» **ACTIVITY**
Would you return every entry below exactly as written, without its images?

» **DATA RECORDS**
****
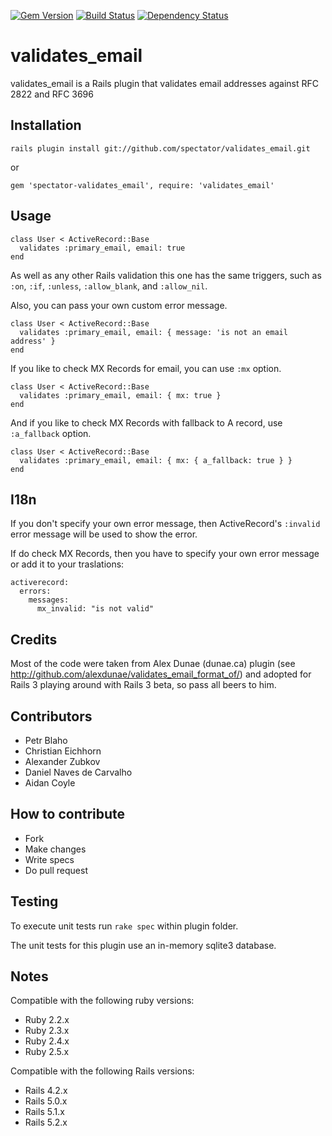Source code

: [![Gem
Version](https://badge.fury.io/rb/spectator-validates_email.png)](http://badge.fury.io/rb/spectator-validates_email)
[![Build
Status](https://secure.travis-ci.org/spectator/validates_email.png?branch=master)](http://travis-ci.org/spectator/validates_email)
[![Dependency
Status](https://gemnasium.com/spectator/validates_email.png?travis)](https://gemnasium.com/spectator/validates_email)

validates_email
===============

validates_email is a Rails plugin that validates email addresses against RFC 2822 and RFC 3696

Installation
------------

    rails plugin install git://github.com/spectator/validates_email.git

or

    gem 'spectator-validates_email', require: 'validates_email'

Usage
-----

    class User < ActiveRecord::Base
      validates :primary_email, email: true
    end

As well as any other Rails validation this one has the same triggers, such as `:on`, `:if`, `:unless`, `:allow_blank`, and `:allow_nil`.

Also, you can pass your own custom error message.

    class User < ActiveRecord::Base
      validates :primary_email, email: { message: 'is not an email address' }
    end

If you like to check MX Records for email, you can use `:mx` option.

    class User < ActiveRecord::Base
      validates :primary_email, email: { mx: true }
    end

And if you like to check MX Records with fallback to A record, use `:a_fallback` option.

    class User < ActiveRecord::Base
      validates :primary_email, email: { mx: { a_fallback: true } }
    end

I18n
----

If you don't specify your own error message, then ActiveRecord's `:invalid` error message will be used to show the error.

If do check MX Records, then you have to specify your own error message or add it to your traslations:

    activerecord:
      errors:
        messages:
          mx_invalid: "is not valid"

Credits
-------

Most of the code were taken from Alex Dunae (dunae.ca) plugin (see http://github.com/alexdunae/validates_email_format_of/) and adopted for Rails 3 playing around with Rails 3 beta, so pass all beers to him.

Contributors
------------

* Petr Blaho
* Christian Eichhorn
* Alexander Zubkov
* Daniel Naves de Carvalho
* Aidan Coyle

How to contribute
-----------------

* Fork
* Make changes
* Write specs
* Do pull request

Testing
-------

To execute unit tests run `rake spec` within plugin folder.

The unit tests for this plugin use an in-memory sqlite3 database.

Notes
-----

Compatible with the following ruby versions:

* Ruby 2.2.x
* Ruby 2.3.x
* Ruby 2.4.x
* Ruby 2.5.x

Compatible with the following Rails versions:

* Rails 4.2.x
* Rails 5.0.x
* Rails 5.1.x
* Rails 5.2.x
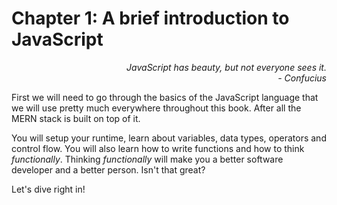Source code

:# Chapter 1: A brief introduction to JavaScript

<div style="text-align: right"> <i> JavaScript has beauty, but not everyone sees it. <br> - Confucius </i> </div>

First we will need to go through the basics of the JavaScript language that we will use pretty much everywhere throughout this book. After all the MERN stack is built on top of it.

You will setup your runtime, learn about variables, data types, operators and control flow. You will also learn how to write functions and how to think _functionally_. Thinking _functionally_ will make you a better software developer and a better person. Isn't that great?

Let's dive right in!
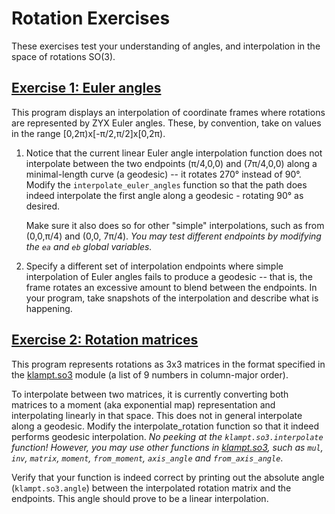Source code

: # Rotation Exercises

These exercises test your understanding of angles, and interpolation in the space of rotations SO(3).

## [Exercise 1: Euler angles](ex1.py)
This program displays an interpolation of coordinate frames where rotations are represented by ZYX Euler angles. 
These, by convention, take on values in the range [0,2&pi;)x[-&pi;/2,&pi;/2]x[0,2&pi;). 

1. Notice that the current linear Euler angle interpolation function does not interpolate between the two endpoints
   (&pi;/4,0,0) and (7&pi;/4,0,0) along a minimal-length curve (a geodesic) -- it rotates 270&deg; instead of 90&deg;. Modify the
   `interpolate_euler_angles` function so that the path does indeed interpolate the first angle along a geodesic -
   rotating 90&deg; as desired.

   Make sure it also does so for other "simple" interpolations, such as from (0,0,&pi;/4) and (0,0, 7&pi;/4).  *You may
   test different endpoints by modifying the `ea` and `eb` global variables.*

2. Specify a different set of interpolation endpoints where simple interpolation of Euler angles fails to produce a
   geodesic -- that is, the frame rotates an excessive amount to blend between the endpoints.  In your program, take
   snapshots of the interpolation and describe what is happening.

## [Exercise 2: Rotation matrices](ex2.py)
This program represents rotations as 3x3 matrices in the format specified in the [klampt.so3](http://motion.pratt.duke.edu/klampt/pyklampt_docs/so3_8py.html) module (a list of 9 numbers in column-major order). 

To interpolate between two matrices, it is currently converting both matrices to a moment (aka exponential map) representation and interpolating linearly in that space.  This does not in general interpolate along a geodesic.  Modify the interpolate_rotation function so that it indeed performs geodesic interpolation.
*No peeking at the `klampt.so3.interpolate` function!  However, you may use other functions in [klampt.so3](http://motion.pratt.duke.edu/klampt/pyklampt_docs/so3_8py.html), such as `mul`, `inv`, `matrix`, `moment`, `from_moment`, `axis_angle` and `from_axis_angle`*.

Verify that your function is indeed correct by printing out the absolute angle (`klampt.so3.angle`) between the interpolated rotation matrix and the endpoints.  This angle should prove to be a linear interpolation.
****
» **EXERCISE RESULT**
Source code

: [![Gem
Version](https://badge.fury.io/rb/spectator-validates_email.png)](http://badge.fury.io/rb/spectator-validates_email)
[![Build
Status](https://secure.travis-ci.org/spectator/validates_email.png?branch=master)](http://travis-ci.org/spectator/validates_email)
[![Dependency
Status](https://gemnasium.com/spectator/validates_email.png?travis)](https://gemnasium.com/spectator/validates_email)

validates_email
===============

validates_email is a Rails plugin that validates email addresses against RFC 2822 and RFC 3696

Installation
------------

    rails plugin install git://github.com/spectator/validates_email.git

or

    gem 'spectator-validates_email', require: 'validates_email'

Usage
-----

    class User < ActiveRecord::Base
      validates :primary_email, email: true
    end

As well as any other Rails validation this one has the same triggers, such as `:on`, `:if`, `:unless`, `:allow_blank`, and `:allow_nil`.

Also, you can pass your own custom error message.

    class User < ActiveRecord::Base
      validates :primary_email, email: { message: 'is not an email address' }
    end

If you like to check MX Records for email, you can use `:mx` option.

    class User < ActiveRecord::Base
      validates :primary_email, email: { mx: true }
    end

And if you like to check MX Records with fallback to A record, use `:a_fallback` option.

    class User < ActiveRecord::Base
      validates :primary_email, email: { mx: { a_fallback: true } }
    end

I18n
----

If you don't specify your own error message, then ActiveRecord's `:invalid` error message will be used to show the error.

If do check MX Records, then you have to specify your own error message or add it to your traslations:

    activerecord:
      errors:
        messages:
          mx_invalid: "is not valid"

Credits
-------

Most of the code were taken from Alex Dunae (dunae.ca) plugin (see http://github.com/alexdunae/validates_email_format_of/) and adopted for Rails 3 playing around with Rails 3 beta, so pass all beers to him.

Contributors
------------

* Petr Blaho
* Christian Eichhorn
* Alexander Zubkov
* Daniel Naves de Carvalho
* Aidan Coyle

How to contribute
-----------------

* Fork
* Make changes
* Write specs
* Do pull request

Testing
-------

To execute unit tests run `rake spec` within plugin folder.

The unit tests for this plugin use an in-memory sqlite3 database.

Notes
-----

Compatible with the following ruby versions:

* Ruby 2.2.x
* Ruby 2.3.x
* Ruby 2.4.x
* Ruby 2.5.x

Compatible with the following Rails versions:

* Rails 4.2.x
* Rails 5.0.x
* Rails 5.1.x
* Rails 5.2.x
Source code

:# Chapter 1: A brief introduction to JavaScript

<div style="text-align: right"> <i> JavaScript has beauty, but not everyone sees it. <br> - Confucius </i> </div>

First we will need to go through the basics of the JavaScript language that we will use pretty much everywhere throughout this book. After all the MERN stack is built on top of it.

You will setup your runtime, learn about variables, data types, operators and control flow. You will also learn how to write functions and how to think _functionally_. Thinking _functionally_ will make you a better software developer and a better person. Isn't that great?

Let's dive right in!
Source code

: # Rotation Exercises

These exercises test your understanding of angles, and interpolation in the space of rotations SO(3).

## [Exercise 1: Euler angles](ex1.py)
This program displays an interpolation of coordinate frames where rotations are represented by ZYX Euler angles. 
These, by convention, take on values in the range [0,2&pi;)x[-&pi;/2,&pi;/2]x[0,2&pi;). 

1. Notice that the current linear Euler angle interpolation function does not interpolate between the two endpoints
   (&pi;/4,0,0) and (7&pi;/4,0,0) along a minimal-length curve (a geodesic) -- it rotates 270&deg; instead of 90&deg;. Modify the
   `interpolate_euler_angles` function so that the path does indeed interpolate the first angle along a geodesic -
   rotating 90&deg; as desired.

   Make sure it also does so for other "simple" interpolations, such as from (0,0,&pi;/4) and (0,0, 7&pi;/4).  *You may
   test different endpoints by modifying the `ea` and `eb` global variables.*

2. Specify a different set of interpolation endpoints where simple interpolation of Euler angles fails to produce a
   geodesic -- that is, the frame rotates an excessive amount to blend between the endpoints.  In your program, take
   snapshots of the interpolation and describe what is happening.

## [Exercise 2: Rotation matrices](ex2.py)
This program represents rotations as 3x3 matrices in the format specified in the [klampt.so3](http://motion.pratt.duke.edu/klampt/pyklampt_docs/so3_8py.html) module (a list of 9 numbers in column-major order). 

To interpolate between two matrices, it is currently converting both matrices to a moment (aka exponential map) representation and interpolating linearly in that space.  This does not in general interpolate along a geodesic.  Modify the interpolate_rotation function so that it indeed performs geodesic interpolation.
*No peeking at the `klampt.so3.interpolate` function!  However, you may use other functions in [klampt.so3](http://motion.pratt.duke.edu/klampt/pyklampt_docs/so3_8py.html), such as `mul`, `inv`, `matrix`, `moment`, `from_moment`, `axis_angle` and `from_axis_angle`*.

Verify that your function is indeed correct by printing out the absolute angle (`klampt.so3.angle`) between the interpolated rotation matrix and the endpoints.  This angle should prove to be a linear interpolation.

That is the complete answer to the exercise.